Dataverket is explicitly building an event-driven control plane on top of NATS with at-least-once delivery and idempotent consumers.

That is necessary, but not sufficient. The platform still needs a concrete operational policy for:

  • retries
  • poison messages
  • stuck workflows
  • replay
  • reconciliation after restart or partial failure

Without that, the event model remains conceptually correct but operationally unsafe.

Workflow safety also depends on what happens when an upstream or downstream service is unavailable for a longer period, not only on what happens to individual messages.

Decision

Dataverket adopts a workflow handling model based on:

  • bounded retries for transient failures
  • explicit failed task state for repeated or permanent failures
  • dead-letter handling for poison work
  • reconciliation loops as the final correctness mechanism

The platform must not rely on infinite retries or manual ad hoc recovery as the default behavior.

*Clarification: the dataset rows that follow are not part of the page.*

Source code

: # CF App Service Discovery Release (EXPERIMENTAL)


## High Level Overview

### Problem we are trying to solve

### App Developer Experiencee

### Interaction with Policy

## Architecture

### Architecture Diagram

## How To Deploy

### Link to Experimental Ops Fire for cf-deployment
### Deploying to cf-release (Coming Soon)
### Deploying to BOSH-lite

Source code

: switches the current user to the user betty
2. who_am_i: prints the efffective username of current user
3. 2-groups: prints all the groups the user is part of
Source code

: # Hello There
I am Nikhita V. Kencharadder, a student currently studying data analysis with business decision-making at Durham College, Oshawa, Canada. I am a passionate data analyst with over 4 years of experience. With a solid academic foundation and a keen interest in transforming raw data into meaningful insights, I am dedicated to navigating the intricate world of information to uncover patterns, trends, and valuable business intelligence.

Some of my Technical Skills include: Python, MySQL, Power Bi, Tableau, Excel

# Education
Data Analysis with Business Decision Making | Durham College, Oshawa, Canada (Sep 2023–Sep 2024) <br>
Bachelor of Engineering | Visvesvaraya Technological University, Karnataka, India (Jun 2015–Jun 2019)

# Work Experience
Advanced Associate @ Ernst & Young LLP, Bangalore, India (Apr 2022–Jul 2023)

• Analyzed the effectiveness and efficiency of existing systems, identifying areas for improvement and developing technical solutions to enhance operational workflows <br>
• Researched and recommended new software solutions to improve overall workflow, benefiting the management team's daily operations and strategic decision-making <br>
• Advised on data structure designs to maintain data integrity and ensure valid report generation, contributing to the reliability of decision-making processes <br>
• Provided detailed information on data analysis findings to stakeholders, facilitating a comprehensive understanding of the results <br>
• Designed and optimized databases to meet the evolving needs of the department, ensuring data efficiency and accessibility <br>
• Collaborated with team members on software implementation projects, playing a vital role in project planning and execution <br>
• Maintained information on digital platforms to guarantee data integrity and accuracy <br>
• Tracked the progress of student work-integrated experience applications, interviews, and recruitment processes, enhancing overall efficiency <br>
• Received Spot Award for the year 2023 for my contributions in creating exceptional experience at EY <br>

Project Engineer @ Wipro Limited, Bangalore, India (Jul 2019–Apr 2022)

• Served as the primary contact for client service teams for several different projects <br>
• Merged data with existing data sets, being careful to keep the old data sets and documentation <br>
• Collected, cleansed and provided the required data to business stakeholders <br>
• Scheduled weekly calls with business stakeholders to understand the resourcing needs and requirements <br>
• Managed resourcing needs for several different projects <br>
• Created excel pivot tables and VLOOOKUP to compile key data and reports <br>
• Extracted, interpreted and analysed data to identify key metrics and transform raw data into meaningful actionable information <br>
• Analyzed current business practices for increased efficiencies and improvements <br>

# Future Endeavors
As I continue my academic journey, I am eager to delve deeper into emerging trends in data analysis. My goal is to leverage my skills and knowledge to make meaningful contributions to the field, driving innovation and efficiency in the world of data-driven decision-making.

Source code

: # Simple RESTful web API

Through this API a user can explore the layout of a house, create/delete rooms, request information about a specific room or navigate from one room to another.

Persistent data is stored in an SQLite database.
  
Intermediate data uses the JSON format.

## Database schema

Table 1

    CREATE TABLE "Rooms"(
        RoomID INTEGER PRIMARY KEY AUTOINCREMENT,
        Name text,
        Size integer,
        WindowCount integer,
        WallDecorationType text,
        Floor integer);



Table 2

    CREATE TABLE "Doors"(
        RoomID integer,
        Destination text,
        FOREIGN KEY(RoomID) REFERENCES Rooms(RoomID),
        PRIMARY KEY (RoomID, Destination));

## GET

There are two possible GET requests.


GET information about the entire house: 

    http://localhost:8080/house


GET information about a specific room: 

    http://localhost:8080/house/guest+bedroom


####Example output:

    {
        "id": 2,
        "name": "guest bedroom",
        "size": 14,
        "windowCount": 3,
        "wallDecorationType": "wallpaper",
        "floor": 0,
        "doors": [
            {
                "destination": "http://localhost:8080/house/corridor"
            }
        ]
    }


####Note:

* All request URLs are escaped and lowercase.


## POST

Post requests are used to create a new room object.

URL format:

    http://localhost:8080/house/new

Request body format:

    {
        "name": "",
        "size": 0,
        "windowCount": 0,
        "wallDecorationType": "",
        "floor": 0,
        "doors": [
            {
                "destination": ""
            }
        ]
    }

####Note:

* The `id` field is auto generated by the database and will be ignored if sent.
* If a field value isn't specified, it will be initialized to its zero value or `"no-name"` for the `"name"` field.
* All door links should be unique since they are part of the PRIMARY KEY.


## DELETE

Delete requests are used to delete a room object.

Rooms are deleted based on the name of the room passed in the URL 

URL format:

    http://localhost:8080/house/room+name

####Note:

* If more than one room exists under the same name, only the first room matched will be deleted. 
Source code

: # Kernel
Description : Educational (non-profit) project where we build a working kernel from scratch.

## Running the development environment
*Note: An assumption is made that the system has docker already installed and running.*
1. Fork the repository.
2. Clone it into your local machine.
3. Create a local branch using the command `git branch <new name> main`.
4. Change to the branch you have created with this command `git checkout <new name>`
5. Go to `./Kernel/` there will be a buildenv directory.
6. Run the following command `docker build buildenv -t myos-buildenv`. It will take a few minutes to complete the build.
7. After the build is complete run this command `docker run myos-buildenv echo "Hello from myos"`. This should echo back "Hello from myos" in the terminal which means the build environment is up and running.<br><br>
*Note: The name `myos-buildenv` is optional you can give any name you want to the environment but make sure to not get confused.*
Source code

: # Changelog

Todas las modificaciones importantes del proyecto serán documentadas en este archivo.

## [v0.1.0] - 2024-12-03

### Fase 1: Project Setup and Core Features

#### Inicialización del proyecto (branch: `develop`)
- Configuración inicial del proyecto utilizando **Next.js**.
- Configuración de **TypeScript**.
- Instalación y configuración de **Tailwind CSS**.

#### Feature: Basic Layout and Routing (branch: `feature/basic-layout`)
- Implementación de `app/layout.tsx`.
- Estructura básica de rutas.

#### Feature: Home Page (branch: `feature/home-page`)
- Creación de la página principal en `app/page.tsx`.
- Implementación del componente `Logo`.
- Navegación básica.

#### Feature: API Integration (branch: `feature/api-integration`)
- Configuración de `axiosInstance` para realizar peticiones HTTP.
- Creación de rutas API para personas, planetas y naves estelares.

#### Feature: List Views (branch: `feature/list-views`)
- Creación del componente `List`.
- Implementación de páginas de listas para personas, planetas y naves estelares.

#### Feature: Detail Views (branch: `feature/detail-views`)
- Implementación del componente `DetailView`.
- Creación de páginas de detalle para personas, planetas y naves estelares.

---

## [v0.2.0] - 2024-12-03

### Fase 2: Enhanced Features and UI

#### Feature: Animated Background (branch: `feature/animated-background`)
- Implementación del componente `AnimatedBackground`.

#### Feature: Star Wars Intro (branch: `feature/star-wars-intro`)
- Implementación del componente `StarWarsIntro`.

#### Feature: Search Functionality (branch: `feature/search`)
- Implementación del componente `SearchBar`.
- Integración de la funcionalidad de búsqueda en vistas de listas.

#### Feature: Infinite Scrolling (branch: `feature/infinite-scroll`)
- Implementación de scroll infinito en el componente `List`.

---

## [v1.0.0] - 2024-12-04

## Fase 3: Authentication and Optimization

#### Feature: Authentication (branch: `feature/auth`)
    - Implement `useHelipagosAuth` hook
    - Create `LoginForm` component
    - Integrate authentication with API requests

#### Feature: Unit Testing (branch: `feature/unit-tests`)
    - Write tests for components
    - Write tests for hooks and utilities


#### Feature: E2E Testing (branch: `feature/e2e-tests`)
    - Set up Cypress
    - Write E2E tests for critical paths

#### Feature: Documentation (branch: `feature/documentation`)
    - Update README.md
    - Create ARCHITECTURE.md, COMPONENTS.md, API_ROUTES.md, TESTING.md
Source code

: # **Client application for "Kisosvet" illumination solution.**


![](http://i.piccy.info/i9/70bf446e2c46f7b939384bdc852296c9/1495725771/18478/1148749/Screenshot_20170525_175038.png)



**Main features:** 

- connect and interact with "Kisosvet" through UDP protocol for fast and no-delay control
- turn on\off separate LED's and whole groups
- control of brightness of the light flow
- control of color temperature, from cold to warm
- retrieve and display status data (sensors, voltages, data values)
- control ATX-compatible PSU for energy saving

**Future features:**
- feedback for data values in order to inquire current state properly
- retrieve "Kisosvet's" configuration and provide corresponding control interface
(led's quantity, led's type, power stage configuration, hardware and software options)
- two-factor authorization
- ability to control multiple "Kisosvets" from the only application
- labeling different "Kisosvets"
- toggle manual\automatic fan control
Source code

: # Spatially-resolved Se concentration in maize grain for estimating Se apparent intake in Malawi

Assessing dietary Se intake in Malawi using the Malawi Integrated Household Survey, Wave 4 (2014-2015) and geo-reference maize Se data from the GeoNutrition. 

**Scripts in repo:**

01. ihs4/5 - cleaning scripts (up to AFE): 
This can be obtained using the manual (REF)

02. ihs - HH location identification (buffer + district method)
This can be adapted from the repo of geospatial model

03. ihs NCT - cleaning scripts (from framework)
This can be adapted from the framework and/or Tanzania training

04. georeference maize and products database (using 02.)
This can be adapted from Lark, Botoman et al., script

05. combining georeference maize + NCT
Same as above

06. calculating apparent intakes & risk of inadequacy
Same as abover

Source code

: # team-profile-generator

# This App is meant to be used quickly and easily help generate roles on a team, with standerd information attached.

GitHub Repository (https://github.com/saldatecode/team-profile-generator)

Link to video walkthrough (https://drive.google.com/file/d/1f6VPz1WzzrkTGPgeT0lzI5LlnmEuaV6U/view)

This policy applies both to message handling failures and to cross-service dependency failures.

Retry model

The default retry posture is:

  • retry transient failures with bounded exponential backoff
  • stop retrying when the failure is clearly permanent or the retry budget is exhausted
  • record retry attempts in task state and operational visibility

Retries must be visible to operators. A silently thrashing workflow is not acceptable.

Permanent failure model

When a workflow cannot complete successfully within its retry policy, it must transition into a visible failure state.

That failure state must include enough context to answer:

  • what operation failed
  • which resource was affected
  • what error class was observed
  • whether the work is safe to retry

Permanent failure should not disappear into logs alone.

Dependency failure must be classified explicitly. A workflow blocked because another service is unavailable is not the same thing as a malformed request or an irrecoverable domain error.

Relevant distinctions include at least:

  • dependency unavailable
  • dependency degraded but usable in reduced mode
  • policy validation failure
  • inventory or prerequisite missing
  • permanent domain rejection

Dead-letter model

Poison messages and repeatedly failing work must be isolated from normal processing after bounded retry exhaustion.

The dead-letter model must preserve:

  • original message identity
  • correlation and causation context
  • failure history
  • last known error classification

Dead-letter is an operator-visible quarantine, not a silent discard path.

Replay model

Replay must be explicit and controlled.

That means:

  • replay is a deliberate operator or system action
  • replay should preserve correlation context
  • replay should not be triggered accidentally by normal restart behavior
  • replay must still be safe under idempotent handling assumptions

Reconciliation model

Reconciliation is the final correctness layer for Dataverket.

That means services must be able to:

  • compare desired state with actual state
  • detect partial application or missed events
  • converge resources toward intended state after interruption

Retries and dead-letter handling improve workflow safety, but reconciliation is what prevents the platform from drifting permanently after message loss, restart, or partial execution.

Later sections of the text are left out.